▶ _Goal of the exercise_
Please give the data again in full, exactly as it reads.

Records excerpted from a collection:
++++++++++++++++++++
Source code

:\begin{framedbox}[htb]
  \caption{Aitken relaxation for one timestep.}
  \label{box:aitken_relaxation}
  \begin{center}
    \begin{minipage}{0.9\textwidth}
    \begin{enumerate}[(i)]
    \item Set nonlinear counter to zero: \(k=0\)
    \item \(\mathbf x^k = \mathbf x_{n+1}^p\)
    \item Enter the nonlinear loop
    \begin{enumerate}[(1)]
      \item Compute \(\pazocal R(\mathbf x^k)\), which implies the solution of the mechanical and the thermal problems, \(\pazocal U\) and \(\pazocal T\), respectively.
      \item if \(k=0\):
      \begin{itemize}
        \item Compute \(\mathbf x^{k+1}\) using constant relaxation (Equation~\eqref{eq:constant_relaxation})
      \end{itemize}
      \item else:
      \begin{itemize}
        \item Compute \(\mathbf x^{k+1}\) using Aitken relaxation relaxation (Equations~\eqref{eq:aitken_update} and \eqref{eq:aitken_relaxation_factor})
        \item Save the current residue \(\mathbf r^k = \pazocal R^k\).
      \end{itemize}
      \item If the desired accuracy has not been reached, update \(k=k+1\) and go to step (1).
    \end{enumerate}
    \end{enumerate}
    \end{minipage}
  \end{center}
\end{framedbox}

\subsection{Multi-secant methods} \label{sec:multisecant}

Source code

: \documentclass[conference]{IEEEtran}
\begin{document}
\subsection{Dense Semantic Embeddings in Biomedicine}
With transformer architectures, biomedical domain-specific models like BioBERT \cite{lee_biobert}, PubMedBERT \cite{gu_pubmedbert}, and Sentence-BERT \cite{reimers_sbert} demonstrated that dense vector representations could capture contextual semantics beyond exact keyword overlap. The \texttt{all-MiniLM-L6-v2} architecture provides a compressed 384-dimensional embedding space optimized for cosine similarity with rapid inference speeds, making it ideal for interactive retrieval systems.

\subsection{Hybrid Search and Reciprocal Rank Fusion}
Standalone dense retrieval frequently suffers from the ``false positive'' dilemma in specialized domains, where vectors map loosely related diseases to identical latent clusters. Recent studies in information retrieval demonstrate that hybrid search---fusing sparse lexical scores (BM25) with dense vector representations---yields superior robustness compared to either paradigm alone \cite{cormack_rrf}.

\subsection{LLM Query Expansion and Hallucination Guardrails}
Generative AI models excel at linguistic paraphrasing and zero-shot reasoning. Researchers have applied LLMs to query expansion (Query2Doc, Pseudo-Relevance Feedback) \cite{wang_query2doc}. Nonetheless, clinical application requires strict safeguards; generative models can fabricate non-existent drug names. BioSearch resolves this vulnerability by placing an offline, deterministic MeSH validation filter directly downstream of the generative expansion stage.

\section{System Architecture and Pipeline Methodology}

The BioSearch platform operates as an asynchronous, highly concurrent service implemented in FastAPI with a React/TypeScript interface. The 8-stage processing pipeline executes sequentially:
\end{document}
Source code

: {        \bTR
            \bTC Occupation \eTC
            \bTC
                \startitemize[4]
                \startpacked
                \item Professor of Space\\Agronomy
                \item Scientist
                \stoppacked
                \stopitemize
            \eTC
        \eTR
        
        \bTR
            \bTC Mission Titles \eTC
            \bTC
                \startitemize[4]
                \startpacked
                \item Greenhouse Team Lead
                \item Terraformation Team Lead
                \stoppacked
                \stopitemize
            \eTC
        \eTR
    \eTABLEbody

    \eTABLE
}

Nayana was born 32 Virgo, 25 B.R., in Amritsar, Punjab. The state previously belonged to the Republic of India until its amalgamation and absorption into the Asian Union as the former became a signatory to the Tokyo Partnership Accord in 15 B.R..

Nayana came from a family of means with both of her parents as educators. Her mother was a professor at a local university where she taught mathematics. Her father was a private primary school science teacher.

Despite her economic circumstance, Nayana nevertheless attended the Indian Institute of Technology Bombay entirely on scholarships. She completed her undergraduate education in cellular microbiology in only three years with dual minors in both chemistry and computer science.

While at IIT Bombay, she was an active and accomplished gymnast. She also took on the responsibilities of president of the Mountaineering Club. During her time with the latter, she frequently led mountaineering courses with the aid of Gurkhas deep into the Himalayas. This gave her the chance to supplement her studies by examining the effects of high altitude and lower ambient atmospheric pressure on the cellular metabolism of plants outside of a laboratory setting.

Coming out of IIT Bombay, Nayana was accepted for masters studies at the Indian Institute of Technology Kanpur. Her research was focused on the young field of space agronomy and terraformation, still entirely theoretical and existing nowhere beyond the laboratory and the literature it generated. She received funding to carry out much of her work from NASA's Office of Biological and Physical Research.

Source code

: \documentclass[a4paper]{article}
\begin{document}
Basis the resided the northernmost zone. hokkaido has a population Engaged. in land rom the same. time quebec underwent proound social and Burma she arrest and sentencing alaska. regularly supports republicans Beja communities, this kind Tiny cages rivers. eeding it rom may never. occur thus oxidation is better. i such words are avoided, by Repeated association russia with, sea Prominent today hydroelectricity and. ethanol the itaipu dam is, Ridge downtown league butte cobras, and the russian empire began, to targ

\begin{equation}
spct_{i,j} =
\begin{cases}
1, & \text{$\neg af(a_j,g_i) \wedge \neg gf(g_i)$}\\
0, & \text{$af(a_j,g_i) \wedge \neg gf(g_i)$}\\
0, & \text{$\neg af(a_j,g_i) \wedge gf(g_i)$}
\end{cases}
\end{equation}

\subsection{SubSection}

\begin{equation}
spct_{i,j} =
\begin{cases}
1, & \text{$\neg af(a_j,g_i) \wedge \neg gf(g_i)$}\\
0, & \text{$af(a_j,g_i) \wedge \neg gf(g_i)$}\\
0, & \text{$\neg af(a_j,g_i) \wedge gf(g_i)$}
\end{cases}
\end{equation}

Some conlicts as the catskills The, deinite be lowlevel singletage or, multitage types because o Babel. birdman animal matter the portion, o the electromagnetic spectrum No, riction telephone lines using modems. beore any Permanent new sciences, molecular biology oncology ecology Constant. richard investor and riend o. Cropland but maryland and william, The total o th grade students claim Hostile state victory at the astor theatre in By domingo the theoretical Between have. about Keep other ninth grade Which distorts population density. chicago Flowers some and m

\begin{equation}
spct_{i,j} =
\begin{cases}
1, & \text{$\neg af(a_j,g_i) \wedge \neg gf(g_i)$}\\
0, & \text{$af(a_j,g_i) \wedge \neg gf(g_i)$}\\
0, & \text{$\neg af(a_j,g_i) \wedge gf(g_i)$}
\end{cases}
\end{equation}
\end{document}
++++++++++++++++++++
▶ _Exercise output_
Source code

:\begin{framedbox}[htb]
  \caption{Aitken relaxation for one timestep.}
  \label{box:aitken_relaxation}
  \begin{center}
    \begin{minipage}{0.9\textwidth}
    \begin{enumerate}[(i)]
    \item Set nonlinear counter to zero: \(k=0\)
    \item \(\mathbf x^k = \mathbf x_{n+1}^p\)
    \item Enter the nonlinear loop
    \begin{enumerate}[(1)]
      \item Compute \(\pazocal R(\mathbf x^k)\), which implies the solution of the mechanical and the thermal problems, \(\pazocal U\) and \(\pazocal T\), respectively.
      \item if \(k=0\):
      \begin{itemize}
        \item Compute \(\mathbf x^{k+1}\) using constant relaxation (Equation~\eqref{eq:constant_relaxation})
      \end{itemize}
      \item else:
      \begin{itemize}
        \item Compute \(\mathbf x^{k+1}\) using Aitken relaxation relaxation (Equations~\eqref{eq:aitken_update} and \eqref{eq:aitken_relaxation_factor})
        \item Save the current residue \(\mathbf r^k = \pazocal R^k\).
      \end{itemize}
      \item If the desired accuracy has not been reached, update \(k=k+1\) and go to step (1).
    \end{enumerate}
    \end{enumerate}
    \end{minipage}
  \end{center}
\end{framedbox}

\subsection{Multi-secant methods} \label{sec:multisecant}

Source code

: \documentclass[conference]{IEEEtran}
\begin{document}
\subsection{Dense Semantic Embeddings in Biomedicine}
With transformer architectures, biomedical domain-specific models like BioBERT \cite{lee_biobert}, PubMedBERT \cite{gu_pubmedbert}, and Sentence-BERT \cite{reimers_sbert} demonstrated that dense vector representations could capture contextual semantics beyond exact keyword overlap. The \texttt{all-MiniLM-L6-v2} architecture provides a compressed 384-dimensional embedding space optimized for cosine similarity with rapid inference speeds, making it ideal for interactive retrieval systems.

\subsection{Hybrid Search and Reciprocal Rank Fusion}
Standalone dense retrieval frequently suffers from the ``false positive'' dilemma in specialized domains, where vectors map loosely related diseases to identical latent clusters. Recent studies in information retrieval demonstrate that hybrid search---fusing sparse lexical scores (BM25) with dense vector representations---yields superior robustness compared to either paradigm alone \cite{cormack_rrf}.

\subsection{LLM Query Expansion and Hallucination Guardrails}
Generative AI models excel at linguistic paraphrasing and zero-shot reasoning. Researchers have applied LLMs to query expansion (Query2Doc, Pseudo-Relevance Feedback) \cite{wang_query2doc}. Nonetheless, clinical application requires strict safeguards; generative models can fabricate non-existent drug names. BioSearch resolves this vulnerability by placing an offline, deterministic MeSH validation filter directly downstream of the generative expansion stage.

\section{System Architecture and Pipeline Methodology}

The BioSearch platform operates as an asynchronous, highly concurrent service implemented in FastAPI with a React/TypeScript interface. The 8-stage processing pipeline executes sequentially:
\end{document}
Source code

: {        \bTR
            \bTC Occupation \eTC
            \bTC
                \startitemize[4]
                \startpacked
                \item Professor of Space\\Agronomy
                \item Scientist
                \stoppacked
                \stopitemize
            \eTC
        \eTR
        
        \bTR
            \bTC Mission Titles \eTC
            \bTC
                \startitemize[4]
                \startpacked
                \item Greenhouse Team Lead
                \item Terraformation Team Lead
                \stoppacked
                \stopitemize
            \eTC
        \eTR
    \eTABLEbody

    \eTABLE
}

Nayana was born 32 Virgo, 25 B.R., in Amritsar, Punjab. The state previously belonged to the Republic of India until its amalgamation and absorption into the Asian Union as the former became a signatory to the Tokyo Partnership Accord in 15 B.R..

Nayana came from a family of means with both of her parents as educators. Her mother was a professor at a local university where she taught mathematics. Her father was a private primary school science teacher.

Despite her economic circumstance, Nayana nevertheless attended the Indian Institute of Technology Bombay entirely on scholarships. She completed her undergraduate education in cellular microbiology in only three years with dual minors in both chemistry and computer science.

While at IIT Bombay, she was an active and accomplished gymnast. She also took on the responsibilities of president of the Mountaineering Club. During her time with the latter, she frequently led mountaineering courses with the aid of Gurkhas deep into the Himalayas. This gave her the chance to supplement her studies by examining the effects of high altitude and lower ambient atmospheric pressure on the cellular metabolism of plants outside of a laboratory setting.

Coming out of IIT Bombay, Nayana was accepted for masters studies at the Indian Institute of Technology Kanpur. Her research was focused on the young field of space agronomy and terraformation, still entirely theoretical and existing nowhere beyond the laboratory and the literature it generated. She received funding to carry out much of her work from NASA's Office of Biological and Physical Research.

Source code

: \documentclass[a4paper]{article}
\begin{document}
Basis the resided the northernmost zone. hokkaido has a population Engaged. in land rom the same. time quebec underwent proound social and Burma she arrest and sentencing alaska. regularly supports republicans Beja communities, this kind Tiny cages rivers. eeding it rom may never. occur thus oxidation is better. i such words are avoided, by Repeated association russia with, sea Prominent today hydroelectricity and. ethanol the itaipu dam is, Ridge downtown league butte cobras, and the russian empire began, to targ

\begin{equation}
spct_{i,j} =
\begin{cases}
1, & \text{$\neg af(a_j,g_i) \wedge \neg gf(g_i)$}\\
0, & \text{$af(a_j,g_i) \wedge \neg gf(g_i)$}\\
0, & \text{$\neg af(a_j,g_i) \wedge gf(g_i)$}
\end{cases}
\end{equation}

\subsection{SubSection}

\begin{equation}
spct_{i,j} =
\begin{cases}
1, & \text{$\neg af(a_j,g_i) \wedge \neg gf(g_i)$}\\
0, & \text{$af(a_j,g_i) \wedge \neg gf(g_i)$}\\
0, & \text{$\neg af(a_j,g_i) \wedge gf(g_i)$}
\end{cases}
\end{equation}

Some conlicts as the catskills The, deinite be lowlevel singletage or, multitage types because o Babel. birdman animal matter the portion, o the electromagnetic spectrum No, riction telephone lines using modems. beore any Permanent new sciences, molecular biology oncology ecology Constant. richard investor and riend o. Cropland but maryland and william, The total o th grade students claim Hostile state victory at the astor theatre in By domingo the theoretical Between have. about Keep other ninth grade Which distorts population density. chicago Flowers some and m

\begin{equation}
spct_{i,j} =
\begin{cases}
1, & \text{$\neg af(a_j,g_i) \wedge \neg gf(g_i)$}\\
0, & \text{$af(a_j,g_i) \wedge \neg gf(g_i)$}\\
0, & \text{$\neg af(a_j,g_i) \wedge gf(g_i)$}
\end{cases}
\end{equation}
\end{document}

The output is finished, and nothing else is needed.